> _Work request_:
Copy the result of filtering the entries below for lines that include the string "your".

********************

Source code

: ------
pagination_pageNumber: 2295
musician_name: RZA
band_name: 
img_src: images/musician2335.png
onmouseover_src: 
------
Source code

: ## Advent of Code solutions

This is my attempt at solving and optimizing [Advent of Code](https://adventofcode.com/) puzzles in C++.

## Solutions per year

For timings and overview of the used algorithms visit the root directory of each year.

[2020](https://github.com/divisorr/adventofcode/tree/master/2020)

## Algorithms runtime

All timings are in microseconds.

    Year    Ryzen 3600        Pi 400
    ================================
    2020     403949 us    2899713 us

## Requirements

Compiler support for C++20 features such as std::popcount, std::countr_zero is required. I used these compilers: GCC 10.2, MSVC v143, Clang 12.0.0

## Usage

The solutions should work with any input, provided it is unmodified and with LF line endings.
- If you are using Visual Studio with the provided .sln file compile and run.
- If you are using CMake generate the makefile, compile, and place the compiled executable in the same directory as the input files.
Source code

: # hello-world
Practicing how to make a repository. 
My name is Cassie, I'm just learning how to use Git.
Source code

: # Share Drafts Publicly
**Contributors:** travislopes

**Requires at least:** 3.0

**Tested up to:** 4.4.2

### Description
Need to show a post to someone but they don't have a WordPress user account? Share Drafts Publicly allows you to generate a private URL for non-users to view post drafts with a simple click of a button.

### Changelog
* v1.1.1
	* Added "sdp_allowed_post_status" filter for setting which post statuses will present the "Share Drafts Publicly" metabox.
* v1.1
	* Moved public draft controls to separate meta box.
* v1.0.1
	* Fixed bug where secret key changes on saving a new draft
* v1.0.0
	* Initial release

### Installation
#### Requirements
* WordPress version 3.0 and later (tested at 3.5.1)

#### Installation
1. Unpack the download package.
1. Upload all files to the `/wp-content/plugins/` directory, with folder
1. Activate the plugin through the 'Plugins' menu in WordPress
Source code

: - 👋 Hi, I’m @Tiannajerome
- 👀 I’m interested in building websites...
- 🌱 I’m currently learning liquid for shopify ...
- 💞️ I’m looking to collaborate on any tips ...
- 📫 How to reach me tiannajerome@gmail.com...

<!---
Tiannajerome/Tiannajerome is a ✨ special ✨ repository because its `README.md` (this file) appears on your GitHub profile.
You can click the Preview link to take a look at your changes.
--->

********************

> _Exercise response_:
Tiannajerome/Tiannajerome is a ✨ special ✨ repository because its `README.md` (this file) appears on your GitHub profile.
You can click the Preview link to take a look at your changes.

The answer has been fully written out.